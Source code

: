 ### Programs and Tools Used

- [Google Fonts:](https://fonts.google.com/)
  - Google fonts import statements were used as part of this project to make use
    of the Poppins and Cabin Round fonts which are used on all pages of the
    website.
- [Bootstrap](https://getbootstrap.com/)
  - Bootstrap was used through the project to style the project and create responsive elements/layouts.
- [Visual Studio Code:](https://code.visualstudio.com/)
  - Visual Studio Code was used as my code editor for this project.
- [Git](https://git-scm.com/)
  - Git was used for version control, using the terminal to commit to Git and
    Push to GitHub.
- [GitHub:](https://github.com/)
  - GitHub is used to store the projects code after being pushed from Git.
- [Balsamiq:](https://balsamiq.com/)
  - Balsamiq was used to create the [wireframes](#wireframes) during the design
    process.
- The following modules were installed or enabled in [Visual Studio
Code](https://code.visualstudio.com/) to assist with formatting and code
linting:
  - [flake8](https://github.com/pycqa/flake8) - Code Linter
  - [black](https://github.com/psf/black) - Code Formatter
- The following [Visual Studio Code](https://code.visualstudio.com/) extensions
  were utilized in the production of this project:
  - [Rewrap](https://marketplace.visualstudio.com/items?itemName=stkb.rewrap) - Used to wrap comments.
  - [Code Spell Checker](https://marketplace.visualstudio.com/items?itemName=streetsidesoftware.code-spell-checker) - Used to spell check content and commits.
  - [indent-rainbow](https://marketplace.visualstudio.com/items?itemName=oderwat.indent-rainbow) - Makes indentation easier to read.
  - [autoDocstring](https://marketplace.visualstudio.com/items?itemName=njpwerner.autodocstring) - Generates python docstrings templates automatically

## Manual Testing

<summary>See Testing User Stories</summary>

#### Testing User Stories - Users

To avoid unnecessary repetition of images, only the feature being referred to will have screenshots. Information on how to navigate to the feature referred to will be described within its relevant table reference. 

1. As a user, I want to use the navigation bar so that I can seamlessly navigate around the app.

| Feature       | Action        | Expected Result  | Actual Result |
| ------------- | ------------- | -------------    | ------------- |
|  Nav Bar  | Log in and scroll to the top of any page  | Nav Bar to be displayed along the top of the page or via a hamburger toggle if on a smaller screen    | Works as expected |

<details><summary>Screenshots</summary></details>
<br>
+===+
Search the records for the string "Balsamiq", and copy every line that holds it.

- [Balsamiq:](https://balsamiq.com/)
  - Balsamiq was used to create the [wireframes](#wireframes) during the design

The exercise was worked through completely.